───── SOURCE MATERIAL ─────
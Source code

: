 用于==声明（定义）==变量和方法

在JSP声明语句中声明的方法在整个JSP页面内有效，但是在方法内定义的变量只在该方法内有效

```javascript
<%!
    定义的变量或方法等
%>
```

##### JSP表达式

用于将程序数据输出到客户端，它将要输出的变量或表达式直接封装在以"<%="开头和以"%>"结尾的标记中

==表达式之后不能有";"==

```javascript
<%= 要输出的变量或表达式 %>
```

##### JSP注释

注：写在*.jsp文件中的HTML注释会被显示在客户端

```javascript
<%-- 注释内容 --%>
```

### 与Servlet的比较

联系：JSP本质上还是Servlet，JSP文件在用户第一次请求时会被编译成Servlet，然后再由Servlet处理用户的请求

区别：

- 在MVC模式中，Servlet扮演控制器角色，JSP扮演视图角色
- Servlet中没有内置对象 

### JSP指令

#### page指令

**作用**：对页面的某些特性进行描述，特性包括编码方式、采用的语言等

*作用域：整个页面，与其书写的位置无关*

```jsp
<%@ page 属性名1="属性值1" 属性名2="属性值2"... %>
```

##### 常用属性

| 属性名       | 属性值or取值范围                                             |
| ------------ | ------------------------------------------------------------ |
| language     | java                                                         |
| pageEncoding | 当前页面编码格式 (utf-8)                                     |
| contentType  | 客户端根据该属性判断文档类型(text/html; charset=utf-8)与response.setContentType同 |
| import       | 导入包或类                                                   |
─────
───── SOURCE MATERIAL ─────
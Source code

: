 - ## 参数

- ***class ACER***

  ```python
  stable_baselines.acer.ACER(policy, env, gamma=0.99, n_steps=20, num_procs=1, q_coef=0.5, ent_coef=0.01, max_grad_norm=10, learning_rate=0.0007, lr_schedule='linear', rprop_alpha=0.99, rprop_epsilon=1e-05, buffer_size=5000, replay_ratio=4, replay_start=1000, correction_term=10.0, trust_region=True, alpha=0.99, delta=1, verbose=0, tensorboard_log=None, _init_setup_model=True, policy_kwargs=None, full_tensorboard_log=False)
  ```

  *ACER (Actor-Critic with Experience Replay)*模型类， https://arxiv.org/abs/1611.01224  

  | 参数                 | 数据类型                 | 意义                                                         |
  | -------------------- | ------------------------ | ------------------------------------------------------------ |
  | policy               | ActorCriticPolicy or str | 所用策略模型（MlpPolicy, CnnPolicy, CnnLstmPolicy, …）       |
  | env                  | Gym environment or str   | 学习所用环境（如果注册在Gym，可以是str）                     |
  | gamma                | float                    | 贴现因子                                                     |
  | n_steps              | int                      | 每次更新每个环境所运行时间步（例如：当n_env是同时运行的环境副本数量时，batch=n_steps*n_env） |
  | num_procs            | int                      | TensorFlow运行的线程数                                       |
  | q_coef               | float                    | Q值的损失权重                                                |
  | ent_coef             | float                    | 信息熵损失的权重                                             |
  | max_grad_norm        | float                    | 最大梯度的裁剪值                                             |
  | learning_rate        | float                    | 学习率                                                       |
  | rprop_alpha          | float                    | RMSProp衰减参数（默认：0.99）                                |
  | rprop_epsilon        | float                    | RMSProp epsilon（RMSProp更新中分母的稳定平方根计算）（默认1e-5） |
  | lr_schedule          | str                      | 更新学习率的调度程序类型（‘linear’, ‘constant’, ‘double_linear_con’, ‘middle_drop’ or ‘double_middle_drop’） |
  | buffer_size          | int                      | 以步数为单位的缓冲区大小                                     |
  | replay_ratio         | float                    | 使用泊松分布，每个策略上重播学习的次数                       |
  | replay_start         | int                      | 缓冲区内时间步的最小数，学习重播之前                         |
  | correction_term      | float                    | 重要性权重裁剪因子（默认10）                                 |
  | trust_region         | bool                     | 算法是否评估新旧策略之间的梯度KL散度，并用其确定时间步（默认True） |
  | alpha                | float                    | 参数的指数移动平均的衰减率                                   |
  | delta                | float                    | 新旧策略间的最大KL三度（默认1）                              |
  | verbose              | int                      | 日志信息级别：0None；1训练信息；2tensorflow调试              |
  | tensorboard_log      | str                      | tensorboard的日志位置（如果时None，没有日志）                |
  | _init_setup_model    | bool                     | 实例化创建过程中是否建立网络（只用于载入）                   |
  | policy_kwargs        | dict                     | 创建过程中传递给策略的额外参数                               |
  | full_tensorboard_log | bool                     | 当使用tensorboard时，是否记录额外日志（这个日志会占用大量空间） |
─────
───── SOURCE MATERIAL ─────
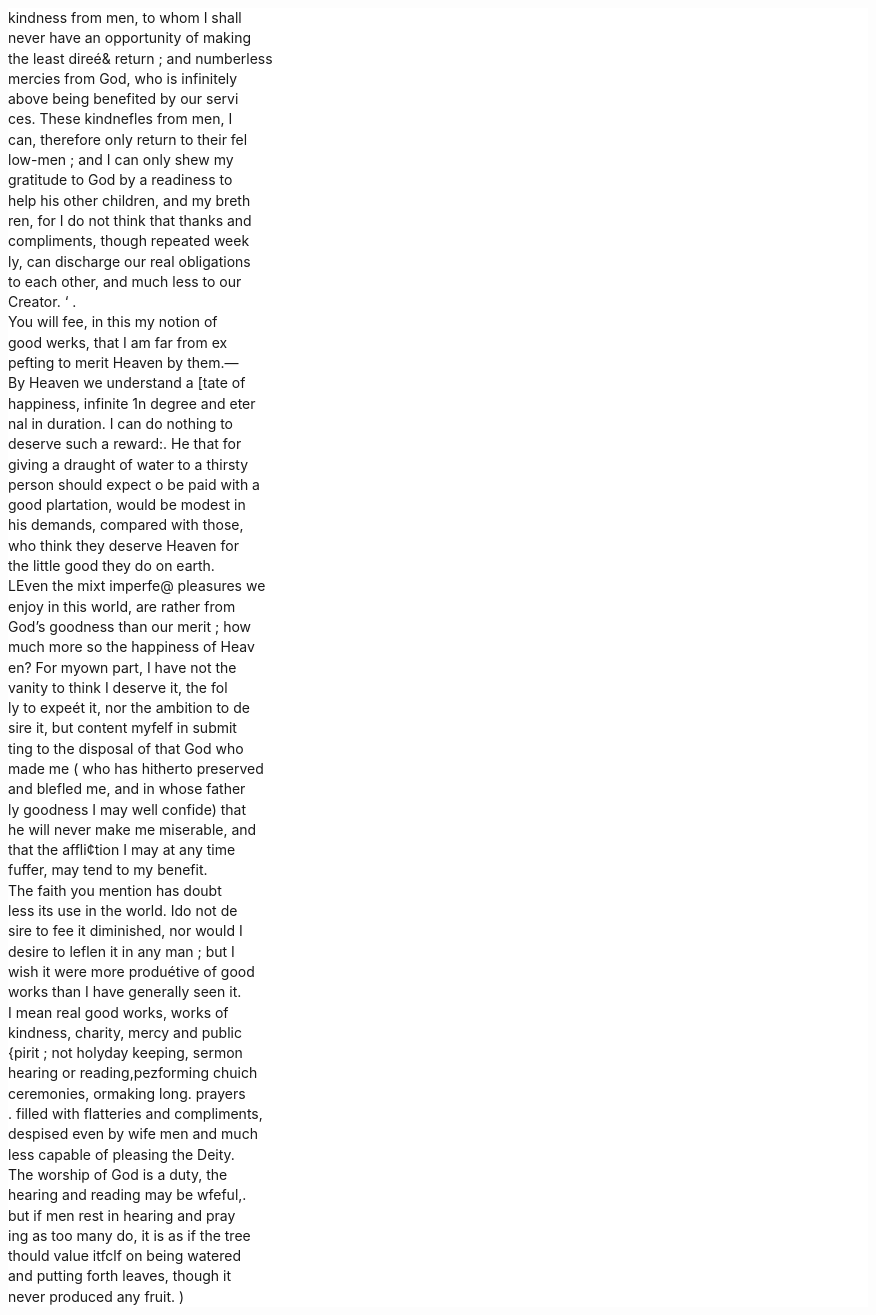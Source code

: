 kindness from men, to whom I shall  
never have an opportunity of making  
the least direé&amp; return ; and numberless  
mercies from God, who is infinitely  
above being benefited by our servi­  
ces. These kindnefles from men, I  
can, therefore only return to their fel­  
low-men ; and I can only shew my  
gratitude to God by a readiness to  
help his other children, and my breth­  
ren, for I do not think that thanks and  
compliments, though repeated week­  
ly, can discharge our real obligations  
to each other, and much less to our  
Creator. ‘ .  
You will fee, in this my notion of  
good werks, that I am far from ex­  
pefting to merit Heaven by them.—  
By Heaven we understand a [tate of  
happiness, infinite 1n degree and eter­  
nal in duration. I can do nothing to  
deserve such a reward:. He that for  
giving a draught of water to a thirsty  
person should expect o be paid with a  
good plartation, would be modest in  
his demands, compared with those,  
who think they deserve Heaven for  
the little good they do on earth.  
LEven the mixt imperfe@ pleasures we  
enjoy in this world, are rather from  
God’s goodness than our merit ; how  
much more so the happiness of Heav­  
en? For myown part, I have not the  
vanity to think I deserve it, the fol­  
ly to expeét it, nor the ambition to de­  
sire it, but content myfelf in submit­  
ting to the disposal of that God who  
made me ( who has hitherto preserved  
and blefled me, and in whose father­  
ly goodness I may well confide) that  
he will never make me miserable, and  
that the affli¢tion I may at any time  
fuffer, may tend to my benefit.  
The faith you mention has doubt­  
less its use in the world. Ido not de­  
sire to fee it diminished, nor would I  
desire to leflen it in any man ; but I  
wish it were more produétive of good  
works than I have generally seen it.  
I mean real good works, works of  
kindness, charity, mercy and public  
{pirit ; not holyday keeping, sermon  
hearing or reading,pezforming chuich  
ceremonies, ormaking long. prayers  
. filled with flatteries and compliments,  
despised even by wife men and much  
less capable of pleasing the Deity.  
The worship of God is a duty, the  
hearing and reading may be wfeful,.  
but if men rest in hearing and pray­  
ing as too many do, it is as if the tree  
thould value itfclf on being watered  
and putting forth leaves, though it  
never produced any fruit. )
─────
EXERCISE DETAILS: Search the data for "hearing" and list every line in which it occurs.

SOLUTION:
hearing or reading,pezforming chuich  
hearing and reading may be wfeful,.  
but if men rest in hearing and pray­  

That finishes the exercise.